▶ **WORK ORDER**: Would you show every line from the records that holds "única"?

▶ **DATA RECORDS**:
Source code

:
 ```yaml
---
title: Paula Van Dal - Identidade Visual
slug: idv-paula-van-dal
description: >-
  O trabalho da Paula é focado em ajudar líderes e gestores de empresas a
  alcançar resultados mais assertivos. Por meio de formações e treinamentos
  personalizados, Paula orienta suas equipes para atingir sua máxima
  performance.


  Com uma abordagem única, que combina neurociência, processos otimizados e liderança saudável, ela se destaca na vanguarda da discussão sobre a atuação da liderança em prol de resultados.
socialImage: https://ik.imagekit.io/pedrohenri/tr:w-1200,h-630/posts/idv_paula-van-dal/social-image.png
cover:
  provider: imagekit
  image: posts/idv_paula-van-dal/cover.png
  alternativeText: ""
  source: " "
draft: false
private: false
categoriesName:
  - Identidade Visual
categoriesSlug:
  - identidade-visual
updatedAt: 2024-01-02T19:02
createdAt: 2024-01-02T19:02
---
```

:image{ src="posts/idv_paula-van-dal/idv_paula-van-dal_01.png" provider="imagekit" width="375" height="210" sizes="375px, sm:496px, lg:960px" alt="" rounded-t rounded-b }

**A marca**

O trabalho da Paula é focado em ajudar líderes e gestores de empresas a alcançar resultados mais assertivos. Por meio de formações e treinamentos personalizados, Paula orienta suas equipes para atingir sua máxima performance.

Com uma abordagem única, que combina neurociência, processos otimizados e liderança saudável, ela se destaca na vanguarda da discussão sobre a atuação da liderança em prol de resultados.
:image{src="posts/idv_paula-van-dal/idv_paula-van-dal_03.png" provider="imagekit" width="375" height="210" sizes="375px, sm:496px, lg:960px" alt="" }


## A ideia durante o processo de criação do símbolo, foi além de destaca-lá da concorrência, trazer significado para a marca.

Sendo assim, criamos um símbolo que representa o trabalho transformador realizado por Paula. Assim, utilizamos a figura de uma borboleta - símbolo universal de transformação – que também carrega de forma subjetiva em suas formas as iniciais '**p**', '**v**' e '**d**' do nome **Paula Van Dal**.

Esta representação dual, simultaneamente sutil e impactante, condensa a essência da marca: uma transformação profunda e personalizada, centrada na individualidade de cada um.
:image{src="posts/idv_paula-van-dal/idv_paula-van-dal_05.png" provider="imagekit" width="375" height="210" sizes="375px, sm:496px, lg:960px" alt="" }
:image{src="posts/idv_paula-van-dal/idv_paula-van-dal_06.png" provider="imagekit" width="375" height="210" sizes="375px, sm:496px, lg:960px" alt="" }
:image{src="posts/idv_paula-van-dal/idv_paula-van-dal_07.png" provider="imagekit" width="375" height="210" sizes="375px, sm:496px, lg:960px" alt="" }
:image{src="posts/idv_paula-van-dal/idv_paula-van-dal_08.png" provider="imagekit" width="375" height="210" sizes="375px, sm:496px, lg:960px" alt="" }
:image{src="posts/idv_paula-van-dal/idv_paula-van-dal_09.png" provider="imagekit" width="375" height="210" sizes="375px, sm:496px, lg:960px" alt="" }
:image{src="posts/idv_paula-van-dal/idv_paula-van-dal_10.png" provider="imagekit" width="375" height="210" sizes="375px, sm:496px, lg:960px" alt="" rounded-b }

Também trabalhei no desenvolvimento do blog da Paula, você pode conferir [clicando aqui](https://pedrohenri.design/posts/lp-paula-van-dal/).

▶ **SOLUTION FOR THIS TASK**:
  Com uma abordagem única, que combina neurociência, processos otimizados e liderança saudável, ela se destaca na vanguarda da discussão sobre a atuação da liderança em prol de resultados.
Com uma abordagem única, que combina neurociência, processos otimizados e liderança saudável, ela se destaca na vanguarda da discussão sobre a atuação da liderança em prol de resultados.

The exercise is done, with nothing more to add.